Feedback Madagascar

Location: Madagascar

Subject: Conservation & Education

Dates: 1997 – 2005

Related ACE Cultural Tours:


Advancing education and providing assistance in the relief of poverty whilst conserving the environment. Projects are driven by the views, or feedback, of the local people.

Project History

Feedback Madagascar was founded in 1991 by Jamie Spencer, an anthropologist who first visited the country aged 22 to write his university dissertation. He was so moved by the poverty yet generosity of the Tanala people, and their kindness when he was taken ill, that he was determined to repay the debt by returning to help the Malagasy. Madagascar is one of the poorest nations on earth, but amongst the richest for endemic wildlife. The majority of people are subsistence farmers and the country has a rapidly growing population. Under current systems of agriculture the land is struggling to support them, resulting in further deforestation and erosion. Integrated development and land management are therefore important priorities. The first major project was to build irrigation dams for the village of Sandrakely and then to rebuild a local school destroyed by a cyclone.

Project & ACE

ACE was approached by Feedback Madagascar’s director, William Self, in 1997, with a proposal to fund a secondary school forest reserve. Already a primary school reserve had been created, attracting the support of the World Wide Fund for Nature and Madagascar’s Ministry of Education. Impressed by this first step, the village elders in Tsaratanana donated land for the school forest reserve, situated on the eastern border of the Ranomafana National Park, whilst ACE agreed to fund the training of teachers and staff and the provision of educational courses in the environment, sanitation and agriculture. Pupils and their parents were to learn how to manage the reserve and to utilise a variety of forest products, creating a financially self-sustaining project, and exchange visits were arranged with both UK students and a number of other Malagasy tribes. An important element was the creation of a locally staffed and run partnering organisation known as CCD Namana. Unfortunately all this was against the backdrop of a financial crisis in the country which resulted in 4,000 rural primary schools being closed and 12,000 teachers being laid off. Coupled with the Ministry of Education no longer being able to provide support, it sadly became apparent that the scheme could not proceed and that an alternative direction would need to be found.

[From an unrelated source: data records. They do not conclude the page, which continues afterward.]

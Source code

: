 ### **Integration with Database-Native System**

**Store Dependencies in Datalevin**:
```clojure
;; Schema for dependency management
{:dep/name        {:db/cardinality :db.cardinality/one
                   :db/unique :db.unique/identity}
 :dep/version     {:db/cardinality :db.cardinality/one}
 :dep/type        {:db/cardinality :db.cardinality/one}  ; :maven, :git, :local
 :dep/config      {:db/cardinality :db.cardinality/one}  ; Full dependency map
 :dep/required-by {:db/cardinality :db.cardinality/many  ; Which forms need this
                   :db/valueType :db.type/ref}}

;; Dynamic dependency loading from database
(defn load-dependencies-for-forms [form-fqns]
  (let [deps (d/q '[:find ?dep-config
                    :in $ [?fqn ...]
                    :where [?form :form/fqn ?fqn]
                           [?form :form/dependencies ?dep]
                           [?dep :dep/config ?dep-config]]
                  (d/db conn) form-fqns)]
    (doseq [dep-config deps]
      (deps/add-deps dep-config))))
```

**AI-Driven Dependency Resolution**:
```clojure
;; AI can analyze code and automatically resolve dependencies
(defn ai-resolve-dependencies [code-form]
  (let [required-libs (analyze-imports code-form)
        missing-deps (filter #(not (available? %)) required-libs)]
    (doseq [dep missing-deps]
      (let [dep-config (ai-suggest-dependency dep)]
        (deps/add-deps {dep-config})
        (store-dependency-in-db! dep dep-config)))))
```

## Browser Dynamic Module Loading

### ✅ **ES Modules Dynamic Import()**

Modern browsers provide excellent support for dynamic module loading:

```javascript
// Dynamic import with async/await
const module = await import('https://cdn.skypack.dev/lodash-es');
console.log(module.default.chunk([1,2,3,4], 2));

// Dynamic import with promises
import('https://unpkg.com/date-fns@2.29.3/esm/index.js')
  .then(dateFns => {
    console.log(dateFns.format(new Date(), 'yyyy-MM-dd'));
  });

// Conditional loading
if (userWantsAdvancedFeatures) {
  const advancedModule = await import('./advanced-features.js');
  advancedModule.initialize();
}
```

Feedback Madagascar returned with a proposal to help support an Agricultural Training Centre in Ambalavao, Fianarantsoa province, a project that had previously been visited by an ACE group during a study tour to the country. The centre played a key role in re-establishing the traditional, home silk industry, as well as instruction in improved agricultural methods for other crops, whilst its tree nursery provided 65,000 saplings in 1998. Young women from female-only households particularly benefited from this scheme. Previously, many had been reduced to begging or forced into prostitution at the weekly cattle market and, without access to healthcare, sexually transmitted diseases had become a silent epidemic. Their children were undernourished and did not have access to education, reducing the chance of breaking the cycle of destitution.

The silk industry in Madagascar is founded on two species of sericious insects. Firstly, Bombyx Mori or mulberry silk worm, introduced to the island by Europeans in the 19th century and which became the basis of widespread household production, particularly on the high plateau region. Secondly, Borocera Madagascariensis, an endemic species whose cocoons are harvested directly from the forest (wild silk). By the late 20th century the tradition had almost died out, undermined by mass production of cheaper fibres and poor marketing. However, Feedback Madagascar reasoned that there would be a demand for individual products made from natural fibres and produced in an ethical manner.

In Ambalavao, the first stage in the re-introduction of the silk-making tradition was the establishment of a mulberry plantation within a 25-hectare site and the training of an initial group of 15 women in all stages of silk production, from mulberry propagation to weaving of cloth on small locally made looms. In September 1999 an ACE party was privileged to visit the new centre and contribute directly to the project by purchasing some of the beautiful silk scarves. ACE provided further support in 2005 to Feedback Madagascar’s work in reviving the silk industry. The focus on this occasion was the central high plateau region of Amoron’Mania, with the emphasis on providing the skills necessary for increased production and for selling.

Whilst the revitalised silk industry played a useful part in raising local incomes, Feedback Madagascar was keen to do more to improve local healthcare, and in 2001 requested ACE’s support for the Traditional Birth Attendant project, a programme of training and exchange between illiterate traditional birth attendants and doctors and midwives. The provision of modern healthcare is extremely limited in the area, with high rates of infant and maternal mortality. One of the few resources available to expectant mothers are the traditional birth attendants who, whilst respected and trusted by local communities, have very little medical knowledge. The training provided over 120 traditional birth attendants with information about such matters as vaccination, breast-feeding, diet and family planning, and experience of at least two births in a hospital environment. With this knowledge the traditional birth attendants have become a vital conduit between the medical profession and the villagers.